Jesus and The Joker 

From the Christian perspective, the question is nuanced but not necessarily answered. The Jesus of the gospels is by turns vigilantist, nihilistic, and neither. He is at some moments indifferent to the state—as when he endorses paying taxes to Caesar while unambiguously discounting money as having any real value—and at other times openly hostile, as when he challenges King Herod as a schemer in the mode of the Joker’s own critique. He self-consciously transcends the law without abolishing it. The entire Sermon on the Mount endorses a view of justice that goes beyond what could ever be meted out by law or reasonably enforced by institutions. Jesus is even willing to engage in some raging guerilla theatre to expose corrupt institutional authorities, and he frequently lambasts legalist hypocrites for preaching an ideology inconsistent with their practice. 

If I had to stake my own interpretation, I would aver that the Jesus portrayed in the New Testament is closer to the Joker’s nihilism than to Batman’s vigilantism, both in his own behavior and the model he endorses for others. Of course, Jesus’ pacifism differs immensely from the murderous Joker. The Joker wants to make a point through the expense of human life. For Jesus, abundant human life is itself the point. Jesus forgives his persecutors from the cross and condemns violence as a response to injustice. But what Jesus and the Joker both fundamentally agree upon is the inadequacy of institutional channels for true justice. Batman might agree in principle, but his view of justice is plagued by internal contradictions: He abandons the law while seeking to uphold it; he forsakes legal constraint while encoding justice in specific principles.  

What the Joker gets right from the Christian perspective, even if he never says so, is that genuine flourishing is incompatible with legal framing. Spontaneity, play, and delight are essential to human freedom. The Joker exemplifies this, even if his joy is perversely tethered to violence. What the Joker desires is evil, but he effectively illustrates how law devoid of desire cannot amount to justice.  

For Jesus, true justice consistently comes down to love, which is nothing if not rooted in desire. The only motivation to turn the other cheek, pray for your enemies, or give all your possessions to the poor is because you truly desire to do so. Such extreme acts of charity are absurd by the standards of the social contract. Transcending social and legal expectations can have no motivation other than desire. Gratuity, in the sense of both an unmerited gift and ridiculous excess, is the defining feature of Jesus’ ethic. This comes through most profoundly in Jesus’ metaphors for the Kingdom of God: a weed that grows like crazy, a pound of yeast in fifty pounds of flour, an economy where everyone gets paid the same regardless of merit. We need to remember that Jesus attracted the kind of followers who walked off good-paying jobs and abandoned their boats on a whim. The Joker has just the right amount of insanity to be a Christian, even if he misses the key ingredient of love.  

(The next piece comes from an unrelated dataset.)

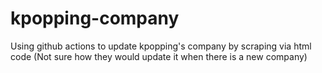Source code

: # kpopping-company
Using github actions to update kpopping's company by scraping via html code (Not sure how they would update it when there is a new company)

This sketch of a classic film and the character of Jesus is not enough to provide a coherent ethical program. But that is precisely not the point. The attempt to narrowly codify justice is what Jesus and the Joker both call out for hypocrisy, and it’s the thing that sends Batman spiraling through contradictions. If we are to properly respond to the nihilism that surrounds us online and in our politics today, then we first need to appreciate the credibility of the nihilistic diagnosis of contemporary life. This does not mean conceding to the despair that leads to hatred and violence. If anything, the life and teachings of Jesus illustrate something akin to a post-nihilistic doctrine of love. Just as resurrection requires death, so answering nihilism might require passing through it rather than ignoring its existence. Like Batman, Jesus insists that true justice is realizable for all of us. Like the Joker, though, Jesus understands that this requires a leap into the absurd. We cannot love until we can play, when we burst the bounds of cultural norms and the status quo. We will be truly just only when we find the freedom to go beyond what is required and chart a new frontier, when we learn to jump out of the boat and wager our sanity on the absurd.